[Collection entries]
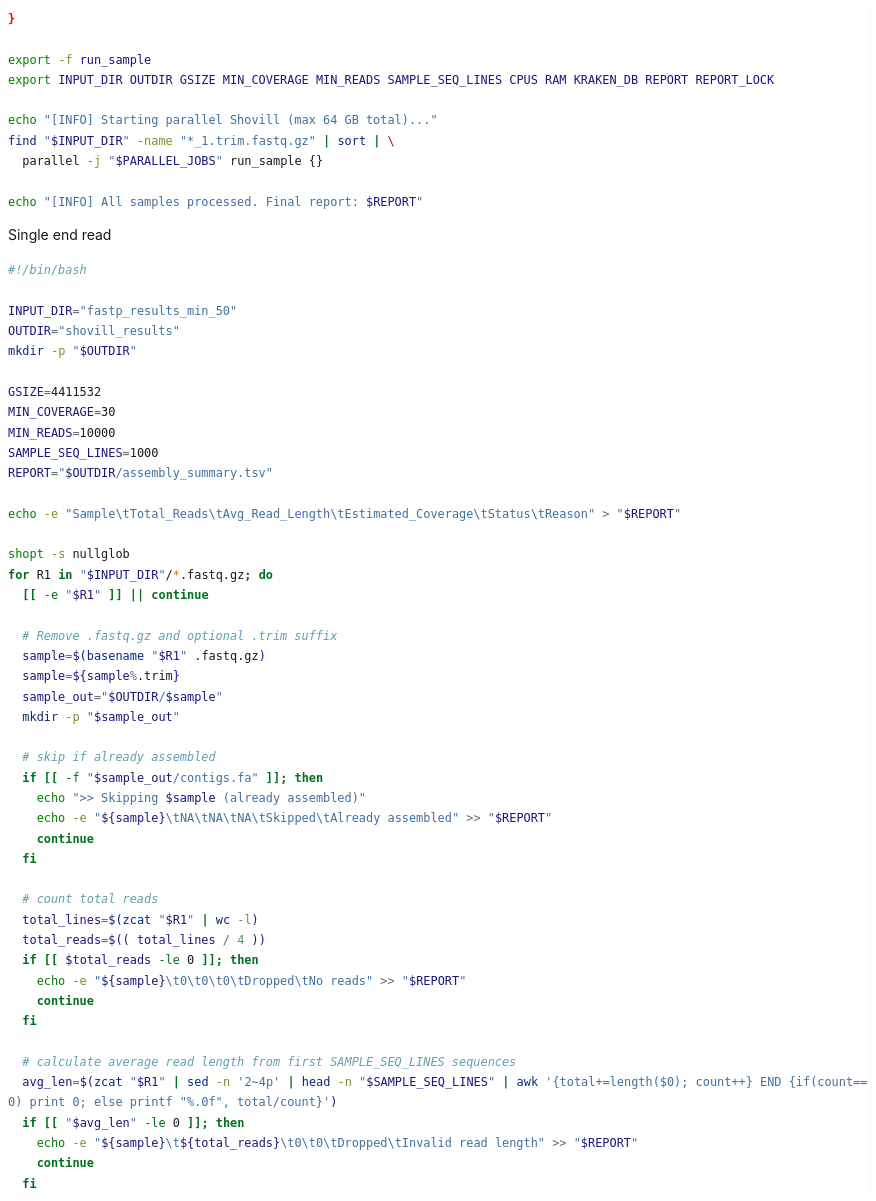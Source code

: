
 ```bash
}

export -f run_sample
export INPUT_DIR OUTDIR GSIZE MIN_COVERAGE MIN_READS SAMPLE_SEQ_LINES CPUS RAM KRAKEN_DB REPORT REPORT_LOCK

echo "[INFO] Starting parallel Shovill (max 64 GB total)..."
find "$INPUT_DIR" -name "*_1.trim.fastq.gz" | sort | \
  parallel -j "$PARALLEL_JOBS" run_sample {}

echo "[INFO] All samples processed. Final report: $REPORT"

```
Single end  read


```bash
#!/bin/bash

INPUT_DIR="fastp_results_min_50"
OUTDIR="shovill_results"
mkdir -p "$OUTDIR"

GSIZE=4411532
MIN_COVERAGE=30
MIN_READS=10000
SAMPLE_SEQ_LINES=1000
REPORT="$OUTDIR/assembly_summary.tsv"

echo -e "Sample\tTotal_Reads\tAvg_Read_Length\tEstimated_Coverage\tStatus\tReason" > "$REPORT"

shopt -s nullglob
for R1 in "$INPUT_DIR"/*.fastq.gz; do
  [[ -e "$R1" ]] || continue

  # Remove .fastq.gz and optional .trim suffix
  sample=$(basename "$R1" .fastq.gz)
  sample=${sample%.trim}
  sample_out="$OUTDIR/$sample"
  mkdir -p "$sample_out"

  # skip if already assembled
  if [[ -f "$sample_out/contigs.fa" ]]; then
    echo ">> Skipping $sample (already assembled)"
    echo -e "${sample}\tNA\tNA\tNA\tSkipped\tAlready assembled" >> "$REPORT"
    continue
  fi

  # count total reads
  total_lines=$(zcat "$R1" | wc -l)
  total_reads=$(( total_lines / 4 ))
  if [[ $total_reads -le 0 ]]; then
    echo -e "${sample}\t0\t0\t0\tDropped\tNo reads" >> "$REPORT"
    continue
  fi

  # calculate average read length from first SAMPLE_SEQ_LINES sequences
  avg_len=$(zcat "$R1" | sed -n '2~4p' | head -n "$SAMPLE_SEQ_LINES" | awk '{total+=length($0); count++} END {if(count==0) print 0; else printf "%.0f", total/count}')
  if [[ "$avg_len" -le 0 ]]; then
    echo -e "${sample}\t${total_reads}\t0\t0\tDropped\tInvalid read length" >> "$REPORT"
    continue
  fi

```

*The problem*. What you return must match the records exactly, apart from the images, which are omitted.

*Solution for this task*.
Source code

:
 ```bash
}

export -f run_sample
export INPUT_DIR OUTDIR GSIZE MIN_COVERAGE MIN_READS SAMPLE_SEQ_LINES CPUS RAM KRAKEN_DB REPORT REPORT_LOCK

echo "[INFO] Starting parallel Shovill (max 64 GB total)..."
find "$INPUT_DIR" -name "*_1.trim.fastq.gz" | sort | \
  parallel -j "$PARALLEL_JOBS" run_sample {}

echo "[INFO] All samples processed. Final report: $REPORT"

```
Single end  read


```bash
#!/bin/bash

INPUT_DIR="fastp_results_min_50"
OUTDIR="shovill_results"
mkdir -p "$OUTDIR"

GSIZE=4411532
MIN_COVERAGE=30
MIN_READS=10000
SAMPLE_SEQ_LINES=1000
REPORT="$OUTDIR/assembly_summary.tsv"

echo -e "Sample\tTotal_Reads\tAvg_Read_Length\tEstimated_Coverage\tStatus\tReason" > "$REPORT"

shopt -s nullglob
for R1 in "$INPUT_DIR"/*.fastq.gz; do
  [[ -e "$R1" ]] || continue

  # Remove .fastq.gz and optional .trim suffix
  sample=$(basename "$R1" .fastq.gz)
  sample=${sample%.trim}
  sample_out="$OUTDIR/$sample"
  mkdir -p "$sample_out"

  # skip if already assembled
  if [[ -f "$sample_out/contigs.fa" ]]; then
    echo ">> Skipping $sample (already assembled)"
    echo -e "${sample}\tNA\tNA\tNA\tSkipped\tAlready assembled" >> "$REPORT"
    continue
  fi

  # count total reads
  total_lines=$(zcat "$R1" | wc -l)
  total_reads=$(( total_lines / 4 ))
  if [[ $total_reads -le 0 ]]; then
    echo -e "${sample}\t0\t0\t0\tDropped\tNo reads" >> "$REPORT"
    continue
  fi

  # calculate average read length from first SAMPLE_SEQ_LINES sequences
  avg_len=$(zcat "$R1" | sed -n '2~4p' | head -n "$SAMPLE_SEQ_LINES" | awk '{total+=length($0); count++} END {if(count==0) print 0; else printf "%.0f", total/count}')
  if [[ "$avg_len" -le 0 ]]; then
    echo -e "${sample}\t${total_reads}\t0\t0\tDropped\tInvalid read length" >> "$REPORT"
    continue
  fi

```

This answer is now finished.